===== RECORDS FOR PROCESSING

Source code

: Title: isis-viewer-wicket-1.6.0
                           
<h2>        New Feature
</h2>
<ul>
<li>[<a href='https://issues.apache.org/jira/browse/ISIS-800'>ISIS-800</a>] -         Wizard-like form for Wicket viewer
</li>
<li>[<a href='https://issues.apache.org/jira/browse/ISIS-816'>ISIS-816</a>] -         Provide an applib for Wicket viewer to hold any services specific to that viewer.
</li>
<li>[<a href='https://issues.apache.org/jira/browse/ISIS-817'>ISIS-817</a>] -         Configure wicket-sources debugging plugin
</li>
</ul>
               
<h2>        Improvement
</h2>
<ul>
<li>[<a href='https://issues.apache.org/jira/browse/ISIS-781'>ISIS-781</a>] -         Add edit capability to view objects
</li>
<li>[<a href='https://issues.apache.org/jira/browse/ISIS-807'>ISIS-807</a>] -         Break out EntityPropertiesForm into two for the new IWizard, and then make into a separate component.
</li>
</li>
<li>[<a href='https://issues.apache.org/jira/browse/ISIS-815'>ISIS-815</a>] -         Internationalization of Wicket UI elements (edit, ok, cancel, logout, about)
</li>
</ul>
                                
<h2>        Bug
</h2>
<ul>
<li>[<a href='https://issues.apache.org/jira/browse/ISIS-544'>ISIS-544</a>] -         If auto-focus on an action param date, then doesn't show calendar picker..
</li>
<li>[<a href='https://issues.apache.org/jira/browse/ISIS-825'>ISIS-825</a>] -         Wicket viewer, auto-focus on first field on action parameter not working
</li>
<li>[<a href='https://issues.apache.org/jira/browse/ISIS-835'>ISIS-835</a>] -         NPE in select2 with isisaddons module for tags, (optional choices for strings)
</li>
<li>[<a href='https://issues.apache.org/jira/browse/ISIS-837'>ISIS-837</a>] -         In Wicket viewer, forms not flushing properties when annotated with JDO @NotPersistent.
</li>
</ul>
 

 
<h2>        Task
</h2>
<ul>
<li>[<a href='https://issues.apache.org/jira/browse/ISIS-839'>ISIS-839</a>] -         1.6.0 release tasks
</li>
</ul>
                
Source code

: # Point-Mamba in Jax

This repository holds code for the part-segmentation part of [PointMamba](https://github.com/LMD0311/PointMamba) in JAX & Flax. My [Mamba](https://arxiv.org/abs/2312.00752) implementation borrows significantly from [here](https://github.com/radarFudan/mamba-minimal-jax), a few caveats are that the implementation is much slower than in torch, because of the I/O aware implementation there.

==========

### ACTION ITEM
Print the full listing again, word for word.

### RESULT FOR THIS EXERCISE
Source code

: Title: isis-viewer-wicket-1.6.0
                           
<h2>        New Feature
</h2>
<ul>
<li>[<a href='https://issues.apache.org/jira/browse/ISIS-800'>ISIS-800</a>] -         Wizard-like form for Wicket viewer
</li>
<li>[<a href='https://issues.apache.org/jira/browse/ISIS-816'>ISIS-816</a>] -         Provide an applib for Wicket viewer to hold any services specific to that viewer.
</li>
<li>[<a href='https://issues.apache.org/jira/browse/ISIS-817'>ISIS-817</a>] -         Configure wicket-sources debugging plugin
</li>
</ul>
               
<h2>        Improvement
</h2>
<ul>
<li>[<a href='https://issues.apache.org/jira/browse/ISIS-781'>ISIS-781</a>] -         Add edit capability to view objects
</li>
<li>[<a href='https://issues.apache.org/jira/browse/ISIS-807'>ISIS-807</a>] -         Break out EntityPropertiesForm into two for the new IWizard, and then make into a separate component.
</li>
</li>
<li>[<a href='https://issues.apache.org/jira/browse/ISIS-815'>ISIS-815</a>] -         Internationalization of Wicket UI elements (edit, ok, cancel, logout, about)
</li>
</ul>
                                
<h2>        Bug
</h2>
<ul>
<li>[<a href='https://issues.apache.org/jira/browse/ISIS-544'>ISIS-544</a>] -         If auto-focus on an action param date, then doesn't show calendar picker..
</li>
<li>[<a href='https://issues.apache.org/jira/browse/ISIS-825'>ISIS-825</a>] -         Wicket viewer, auto-focus on first field on action parameter not working
</li>
<li>[<a href='https://issues.apache.org/jira/browse/ISIS-835'>ISIS-835</a>] -         NPE in select2 with isisaddons module for tags, (optional choices for strings)
</li>
<li>[<a href='https://issues.apache.org/jira/browse/ISIS-837'>ISIS-837</a>] -         In Wicket viewer, forms not flushing properties when annotated with JDO @NotPersistent.
</li>
</ul>
 

 
<h2>        Task
</h2>
<ul>
<li>[<a href='https://issues.apache.org/jira/browse/ISIS-839'>ISIS-839</a>] -         1.6.0 release tasks
</li>
</ul>
                
Source code

: # Point-Mamba in Jax

This repository holds code for the part-segmentation part of [PointMamba](https://github.com/LMD0311/PointMamba) in JAX & Flax. My [Mamba](https://arxiv.org/abs/2312.00752) implementation borrows significantly from [here](https://github.com/radarFudan/mamba-minimal-jax), a few caveats are that the implementation is much slower than in torch, because of the I/O aware implementation there.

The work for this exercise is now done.